Thursday, October 2, 2014

Clean-energy spending at $175 billion on Chinese rise

USA: About $175 billion was spent globally on renewable energy projects during the first three quarters, up 16 percent from the same period last year, with Chinese solar investment at a record, according to a Bloomberg New Energy Finance report.

Spending in the third quarter gained 12 percent to $55 billion from $48.9 billion a year earlier, the London-based research company said today in statement. Almost $20 billion of that was in China, where solar investing soared to $12.2 billion from $7.5 billion.

The world’s largest solar market may add 14 gigawatts of capacity this year, almost a third of the global total, as more large-scale projects are built, BNEF said.
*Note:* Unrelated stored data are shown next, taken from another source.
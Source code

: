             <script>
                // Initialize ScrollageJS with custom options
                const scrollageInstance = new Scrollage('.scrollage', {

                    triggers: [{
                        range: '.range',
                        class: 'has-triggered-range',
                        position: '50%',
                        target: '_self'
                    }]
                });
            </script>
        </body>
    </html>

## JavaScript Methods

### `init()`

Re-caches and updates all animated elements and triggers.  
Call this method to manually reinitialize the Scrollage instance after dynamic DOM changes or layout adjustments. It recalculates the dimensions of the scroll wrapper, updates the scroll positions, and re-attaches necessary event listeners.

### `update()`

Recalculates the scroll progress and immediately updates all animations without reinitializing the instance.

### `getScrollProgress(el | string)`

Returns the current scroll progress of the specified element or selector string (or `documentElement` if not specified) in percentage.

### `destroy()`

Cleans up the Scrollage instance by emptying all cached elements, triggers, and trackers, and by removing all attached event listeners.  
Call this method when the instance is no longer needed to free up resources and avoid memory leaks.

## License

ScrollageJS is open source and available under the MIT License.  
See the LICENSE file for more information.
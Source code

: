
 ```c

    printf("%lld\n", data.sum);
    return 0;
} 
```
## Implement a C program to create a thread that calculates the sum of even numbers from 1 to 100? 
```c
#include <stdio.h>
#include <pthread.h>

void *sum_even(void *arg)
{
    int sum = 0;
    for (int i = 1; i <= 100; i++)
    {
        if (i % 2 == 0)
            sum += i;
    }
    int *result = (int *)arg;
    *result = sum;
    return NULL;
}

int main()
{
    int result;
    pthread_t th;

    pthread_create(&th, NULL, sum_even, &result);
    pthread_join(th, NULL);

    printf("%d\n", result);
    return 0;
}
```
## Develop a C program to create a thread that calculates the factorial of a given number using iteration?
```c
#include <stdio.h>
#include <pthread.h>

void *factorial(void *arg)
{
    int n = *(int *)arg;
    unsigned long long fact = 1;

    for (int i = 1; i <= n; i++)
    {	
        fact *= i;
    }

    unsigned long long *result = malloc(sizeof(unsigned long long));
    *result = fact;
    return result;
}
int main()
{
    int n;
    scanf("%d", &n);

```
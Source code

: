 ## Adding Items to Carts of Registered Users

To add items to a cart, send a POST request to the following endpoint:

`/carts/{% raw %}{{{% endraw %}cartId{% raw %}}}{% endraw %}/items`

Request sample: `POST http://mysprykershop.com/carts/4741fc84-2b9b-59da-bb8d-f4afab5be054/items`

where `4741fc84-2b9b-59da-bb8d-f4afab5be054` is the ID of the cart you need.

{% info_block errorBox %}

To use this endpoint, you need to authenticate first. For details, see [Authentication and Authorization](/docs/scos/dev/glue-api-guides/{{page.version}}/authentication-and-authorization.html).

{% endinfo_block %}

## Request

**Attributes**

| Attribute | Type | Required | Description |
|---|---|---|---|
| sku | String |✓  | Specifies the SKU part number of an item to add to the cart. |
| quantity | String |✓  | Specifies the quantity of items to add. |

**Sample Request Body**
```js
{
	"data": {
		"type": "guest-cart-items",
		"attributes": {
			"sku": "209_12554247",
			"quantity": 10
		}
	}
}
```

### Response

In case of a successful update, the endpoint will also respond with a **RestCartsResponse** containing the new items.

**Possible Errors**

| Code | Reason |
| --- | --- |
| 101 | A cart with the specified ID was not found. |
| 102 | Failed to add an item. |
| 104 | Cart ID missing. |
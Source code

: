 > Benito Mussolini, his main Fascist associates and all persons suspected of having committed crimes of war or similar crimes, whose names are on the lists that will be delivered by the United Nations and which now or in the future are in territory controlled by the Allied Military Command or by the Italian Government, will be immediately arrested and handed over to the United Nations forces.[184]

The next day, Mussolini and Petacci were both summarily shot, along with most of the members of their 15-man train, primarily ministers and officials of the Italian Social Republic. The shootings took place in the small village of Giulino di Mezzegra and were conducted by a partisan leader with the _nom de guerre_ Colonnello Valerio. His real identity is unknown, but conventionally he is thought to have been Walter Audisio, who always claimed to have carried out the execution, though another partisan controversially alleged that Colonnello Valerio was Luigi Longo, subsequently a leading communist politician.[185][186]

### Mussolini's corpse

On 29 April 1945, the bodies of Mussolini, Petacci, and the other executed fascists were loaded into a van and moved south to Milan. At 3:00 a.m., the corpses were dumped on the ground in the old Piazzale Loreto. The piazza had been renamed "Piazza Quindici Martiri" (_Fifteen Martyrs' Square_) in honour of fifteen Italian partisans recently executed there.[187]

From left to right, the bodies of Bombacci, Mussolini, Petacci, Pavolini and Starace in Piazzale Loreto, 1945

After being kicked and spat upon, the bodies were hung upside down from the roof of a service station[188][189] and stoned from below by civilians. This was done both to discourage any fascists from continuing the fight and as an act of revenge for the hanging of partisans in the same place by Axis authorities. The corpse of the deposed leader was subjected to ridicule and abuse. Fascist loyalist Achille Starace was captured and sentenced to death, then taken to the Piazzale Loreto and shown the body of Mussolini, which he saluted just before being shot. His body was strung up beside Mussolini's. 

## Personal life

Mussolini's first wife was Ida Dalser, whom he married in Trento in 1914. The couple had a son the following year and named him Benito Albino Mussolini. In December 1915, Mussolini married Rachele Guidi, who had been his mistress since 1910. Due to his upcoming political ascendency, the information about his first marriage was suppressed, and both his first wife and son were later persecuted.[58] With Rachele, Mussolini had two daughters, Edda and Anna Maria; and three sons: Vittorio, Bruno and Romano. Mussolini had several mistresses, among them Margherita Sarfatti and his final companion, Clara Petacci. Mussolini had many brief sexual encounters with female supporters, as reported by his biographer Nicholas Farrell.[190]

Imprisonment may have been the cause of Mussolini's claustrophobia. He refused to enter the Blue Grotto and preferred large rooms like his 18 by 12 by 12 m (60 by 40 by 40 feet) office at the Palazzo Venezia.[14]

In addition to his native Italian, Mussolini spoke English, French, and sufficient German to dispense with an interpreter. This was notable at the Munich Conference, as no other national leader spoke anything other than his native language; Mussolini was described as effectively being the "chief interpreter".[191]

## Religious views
Japan, the second-biggest solar market, increased spending 17 percent to $8.6 billion in the third quarter.

“The patterns of investment are different geographically, with China taking more of a role and other parts of Asia coming on strong, particularly Japan,” Ethan Zindler, a BNEF analyst based in Washington, said in an interview yesterday. “The makeup is really quite different compared with as recently as 2011 or 2012, when Europe accounted for a major share of the total.”

Investment in Europe tumbled to $8.8 billion, the lowest in more than eight years, as spending in the U.K., Italy and Germany fell.

In the US, investment reached $7.3 billion from $5.7 billion on increased demand for residential- and commercial-scale solar, offsetting a volatile wind-power industry, Zindler said.

Rooftop providers including Sungevity Inc. and Sunrun Inc. are among renewable-energy companies receiving funding from private equity and venture capital firms eager to capitalize on a model popularized by Elon Musk’s SolarCity Corp. Vivint Solar Inc., another residential installer, this week raised $330 million in an initial public offering.

“The distributed-generation market for small-scale solar is growing at a nice, steady pace,” Zindler said. “The wind industry definitely has more ups and downs, and the market’s on more of a rebound after what was a very bad year last year.”